▶ [YOUR TASK]
From the records below, copy each line in which the string "description" occurs.

▶ [EXERCISE MATERIALS]
------------------------------

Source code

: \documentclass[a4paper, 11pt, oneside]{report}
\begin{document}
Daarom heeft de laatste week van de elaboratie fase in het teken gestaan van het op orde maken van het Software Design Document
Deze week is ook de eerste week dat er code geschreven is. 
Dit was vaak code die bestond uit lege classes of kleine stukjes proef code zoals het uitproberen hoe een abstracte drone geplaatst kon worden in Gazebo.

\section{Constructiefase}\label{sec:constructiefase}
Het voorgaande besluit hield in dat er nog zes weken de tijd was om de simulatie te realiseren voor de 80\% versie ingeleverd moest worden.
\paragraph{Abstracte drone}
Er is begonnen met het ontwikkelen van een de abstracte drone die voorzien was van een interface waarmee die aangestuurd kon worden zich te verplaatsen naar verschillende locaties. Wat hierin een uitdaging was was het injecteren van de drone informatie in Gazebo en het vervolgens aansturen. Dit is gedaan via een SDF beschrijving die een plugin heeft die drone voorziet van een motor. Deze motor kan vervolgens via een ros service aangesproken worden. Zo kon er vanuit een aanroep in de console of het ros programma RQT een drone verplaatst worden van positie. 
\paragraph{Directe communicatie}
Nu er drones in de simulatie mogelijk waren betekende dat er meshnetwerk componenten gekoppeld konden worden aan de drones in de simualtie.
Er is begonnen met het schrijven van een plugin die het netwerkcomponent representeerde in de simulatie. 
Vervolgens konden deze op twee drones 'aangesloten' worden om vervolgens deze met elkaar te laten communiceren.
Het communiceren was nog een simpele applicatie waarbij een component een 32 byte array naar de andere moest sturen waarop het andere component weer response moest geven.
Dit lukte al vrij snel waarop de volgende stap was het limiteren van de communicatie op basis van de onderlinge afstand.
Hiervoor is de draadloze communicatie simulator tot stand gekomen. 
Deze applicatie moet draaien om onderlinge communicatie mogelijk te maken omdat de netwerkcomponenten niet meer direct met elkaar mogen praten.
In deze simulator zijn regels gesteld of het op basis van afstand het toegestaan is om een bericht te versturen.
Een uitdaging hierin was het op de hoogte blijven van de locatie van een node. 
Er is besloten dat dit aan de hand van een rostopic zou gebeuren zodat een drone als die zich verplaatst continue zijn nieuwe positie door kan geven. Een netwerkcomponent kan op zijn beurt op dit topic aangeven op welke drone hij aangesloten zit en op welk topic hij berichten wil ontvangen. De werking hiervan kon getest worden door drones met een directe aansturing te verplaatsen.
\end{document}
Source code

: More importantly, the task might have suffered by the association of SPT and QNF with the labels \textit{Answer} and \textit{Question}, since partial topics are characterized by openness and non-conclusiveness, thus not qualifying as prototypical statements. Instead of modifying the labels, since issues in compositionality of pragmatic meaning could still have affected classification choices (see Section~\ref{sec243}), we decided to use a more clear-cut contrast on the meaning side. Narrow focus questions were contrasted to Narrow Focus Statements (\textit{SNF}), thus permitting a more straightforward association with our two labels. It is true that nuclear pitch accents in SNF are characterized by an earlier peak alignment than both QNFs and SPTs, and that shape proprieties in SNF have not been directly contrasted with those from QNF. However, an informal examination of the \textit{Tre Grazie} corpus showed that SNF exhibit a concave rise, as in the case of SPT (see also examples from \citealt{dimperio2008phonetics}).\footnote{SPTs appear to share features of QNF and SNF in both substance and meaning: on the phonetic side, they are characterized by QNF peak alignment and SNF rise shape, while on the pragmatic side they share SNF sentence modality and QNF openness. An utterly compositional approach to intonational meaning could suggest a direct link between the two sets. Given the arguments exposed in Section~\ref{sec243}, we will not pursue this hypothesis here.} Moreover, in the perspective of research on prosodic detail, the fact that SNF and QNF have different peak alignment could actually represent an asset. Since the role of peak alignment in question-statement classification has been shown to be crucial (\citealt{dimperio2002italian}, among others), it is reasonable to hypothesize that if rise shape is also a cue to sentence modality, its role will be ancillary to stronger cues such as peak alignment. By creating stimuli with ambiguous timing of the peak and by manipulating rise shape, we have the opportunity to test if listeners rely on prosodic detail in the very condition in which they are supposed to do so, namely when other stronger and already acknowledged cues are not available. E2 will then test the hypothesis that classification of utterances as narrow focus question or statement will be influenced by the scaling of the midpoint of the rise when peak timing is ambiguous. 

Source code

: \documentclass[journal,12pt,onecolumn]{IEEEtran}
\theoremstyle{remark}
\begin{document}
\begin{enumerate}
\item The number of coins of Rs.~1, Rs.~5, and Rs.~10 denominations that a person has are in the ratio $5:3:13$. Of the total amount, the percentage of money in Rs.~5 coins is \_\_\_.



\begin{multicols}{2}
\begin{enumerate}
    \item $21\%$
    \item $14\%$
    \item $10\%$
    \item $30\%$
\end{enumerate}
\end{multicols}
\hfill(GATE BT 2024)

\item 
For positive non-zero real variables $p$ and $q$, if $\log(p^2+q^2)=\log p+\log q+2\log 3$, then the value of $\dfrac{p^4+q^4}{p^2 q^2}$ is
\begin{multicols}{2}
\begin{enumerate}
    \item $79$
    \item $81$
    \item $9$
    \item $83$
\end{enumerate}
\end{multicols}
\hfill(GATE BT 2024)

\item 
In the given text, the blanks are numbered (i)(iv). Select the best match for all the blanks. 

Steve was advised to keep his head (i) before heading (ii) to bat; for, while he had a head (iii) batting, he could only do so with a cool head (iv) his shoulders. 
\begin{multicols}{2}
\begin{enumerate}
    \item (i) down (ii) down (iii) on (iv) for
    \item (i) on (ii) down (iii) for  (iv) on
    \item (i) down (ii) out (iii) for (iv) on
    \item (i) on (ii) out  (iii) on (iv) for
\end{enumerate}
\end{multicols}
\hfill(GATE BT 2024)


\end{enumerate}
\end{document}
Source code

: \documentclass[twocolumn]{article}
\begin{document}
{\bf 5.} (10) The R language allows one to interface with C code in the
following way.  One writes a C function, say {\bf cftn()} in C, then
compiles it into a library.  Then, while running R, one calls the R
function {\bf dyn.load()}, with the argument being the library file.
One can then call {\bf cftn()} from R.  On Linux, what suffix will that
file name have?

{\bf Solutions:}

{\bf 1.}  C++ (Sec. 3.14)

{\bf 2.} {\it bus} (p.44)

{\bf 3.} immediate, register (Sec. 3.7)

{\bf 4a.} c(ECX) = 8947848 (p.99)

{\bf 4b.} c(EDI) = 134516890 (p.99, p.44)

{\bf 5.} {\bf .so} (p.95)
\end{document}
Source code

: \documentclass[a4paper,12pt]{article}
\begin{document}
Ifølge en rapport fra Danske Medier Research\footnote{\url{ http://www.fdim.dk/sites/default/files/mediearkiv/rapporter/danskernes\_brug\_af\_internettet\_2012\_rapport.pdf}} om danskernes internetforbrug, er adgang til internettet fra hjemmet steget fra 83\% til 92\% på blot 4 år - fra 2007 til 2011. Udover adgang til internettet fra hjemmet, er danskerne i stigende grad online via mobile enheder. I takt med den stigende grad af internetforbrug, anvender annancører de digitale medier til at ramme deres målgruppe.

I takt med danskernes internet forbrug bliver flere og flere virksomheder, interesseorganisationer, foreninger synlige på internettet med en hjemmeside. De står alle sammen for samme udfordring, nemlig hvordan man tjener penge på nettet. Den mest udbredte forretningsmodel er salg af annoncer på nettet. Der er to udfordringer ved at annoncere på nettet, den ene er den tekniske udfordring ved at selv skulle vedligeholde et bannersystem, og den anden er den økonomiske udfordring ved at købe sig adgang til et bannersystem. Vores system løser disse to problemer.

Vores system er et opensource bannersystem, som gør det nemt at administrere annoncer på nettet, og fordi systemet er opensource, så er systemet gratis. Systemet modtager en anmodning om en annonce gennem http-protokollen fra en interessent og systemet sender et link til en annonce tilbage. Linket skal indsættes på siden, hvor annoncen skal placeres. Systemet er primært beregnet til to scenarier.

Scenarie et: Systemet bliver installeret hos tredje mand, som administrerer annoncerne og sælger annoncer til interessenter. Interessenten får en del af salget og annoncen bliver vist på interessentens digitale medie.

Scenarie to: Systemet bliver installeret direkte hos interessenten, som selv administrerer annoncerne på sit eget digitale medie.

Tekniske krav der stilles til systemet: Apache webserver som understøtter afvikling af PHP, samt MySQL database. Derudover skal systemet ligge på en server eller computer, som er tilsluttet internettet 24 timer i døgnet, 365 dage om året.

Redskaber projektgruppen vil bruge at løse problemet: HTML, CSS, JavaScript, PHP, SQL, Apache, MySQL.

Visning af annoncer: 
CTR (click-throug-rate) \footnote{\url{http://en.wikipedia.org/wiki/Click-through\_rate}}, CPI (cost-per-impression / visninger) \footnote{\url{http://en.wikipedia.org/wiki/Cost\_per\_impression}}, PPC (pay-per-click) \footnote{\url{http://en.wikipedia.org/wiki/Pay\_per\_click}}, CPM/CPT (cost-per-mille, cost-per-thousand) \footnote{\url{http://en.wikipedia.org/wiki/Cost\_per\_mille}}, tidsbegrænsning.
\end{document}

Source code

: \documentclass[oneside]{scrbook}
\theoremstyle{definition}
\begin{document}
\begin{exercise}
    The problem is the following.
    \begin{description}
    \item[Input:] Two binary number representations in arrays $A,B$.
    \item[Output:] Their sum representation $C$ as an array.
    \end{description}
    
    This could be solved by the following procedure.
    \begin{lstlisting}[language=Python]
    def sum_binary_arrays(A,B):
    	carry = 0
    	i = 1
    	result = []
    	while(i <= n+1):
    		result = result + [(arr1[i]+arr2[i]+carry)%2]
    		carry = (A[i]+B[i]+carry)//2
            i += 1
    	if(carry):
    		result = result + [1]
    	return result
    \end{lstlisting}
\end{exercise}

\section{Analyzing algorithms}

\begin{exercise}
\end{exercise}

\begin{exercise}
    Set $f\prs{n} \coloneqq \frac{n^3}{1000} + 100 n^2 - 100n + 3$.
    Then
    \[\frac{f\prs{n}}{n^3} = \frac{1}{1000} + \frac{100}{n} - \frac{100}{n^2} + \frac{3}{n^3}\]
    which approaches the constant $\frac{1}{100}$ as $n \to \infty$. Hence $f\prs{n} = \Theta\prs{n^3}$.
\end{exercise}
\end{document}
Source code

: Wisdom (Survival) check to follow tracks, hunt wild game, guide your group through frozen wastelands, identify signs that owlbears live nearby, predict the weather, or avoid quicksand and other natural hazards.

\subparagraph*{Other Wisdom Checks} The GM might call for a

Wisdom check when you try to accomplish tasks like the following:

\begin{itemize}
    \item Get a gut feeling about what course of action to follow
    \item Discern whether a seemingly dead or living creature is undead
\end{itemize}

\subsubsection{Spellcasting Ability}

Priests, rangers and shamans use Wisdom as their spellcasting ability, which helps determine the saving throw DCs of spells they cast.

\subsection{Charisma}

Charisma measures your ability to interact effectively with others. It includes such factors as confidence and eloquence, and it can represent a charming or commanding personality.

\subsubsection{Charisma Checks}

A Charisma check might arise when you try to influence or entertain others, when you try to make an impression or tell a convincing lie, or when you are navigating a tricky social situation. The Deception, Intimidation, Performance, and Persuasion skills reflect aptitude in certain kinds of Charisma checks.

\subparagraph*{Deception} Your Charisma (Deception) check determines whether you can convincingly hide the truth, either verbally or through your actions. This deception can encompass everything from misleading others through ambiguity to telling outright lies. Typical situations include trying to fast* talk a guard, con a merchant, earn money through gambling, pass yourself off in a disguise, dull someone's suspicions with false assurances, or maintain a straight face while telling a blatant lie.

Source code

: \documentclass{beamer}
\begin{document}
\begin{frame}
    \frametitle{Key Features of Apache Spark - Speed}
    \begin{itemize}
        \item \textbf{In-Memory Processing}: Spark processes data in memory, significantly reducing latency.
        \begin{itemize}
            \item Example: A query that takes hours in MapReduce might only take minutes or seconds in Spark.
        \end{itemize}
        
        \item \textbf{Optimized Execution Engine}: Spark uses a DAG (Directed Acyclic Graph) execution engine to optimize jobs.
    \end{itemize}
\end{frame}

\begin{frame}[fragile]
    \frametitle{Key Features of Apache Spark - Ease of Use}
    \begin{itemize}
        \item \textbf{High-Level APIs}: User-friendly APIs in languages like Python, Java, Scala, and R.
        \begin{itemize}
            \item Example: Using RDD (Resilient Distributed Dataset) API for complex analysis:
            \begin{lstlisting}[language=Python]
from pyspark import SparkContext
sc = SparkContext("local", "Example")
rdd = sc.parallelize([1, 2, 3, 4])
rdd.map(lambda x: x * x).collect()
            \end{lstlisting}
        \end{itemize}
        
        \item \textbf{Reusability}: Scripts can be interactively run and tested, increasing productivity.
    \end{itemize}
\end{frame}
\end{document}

------------------------------

▶ [TASK SOLUTION]
    \begin{description}
    \end{description}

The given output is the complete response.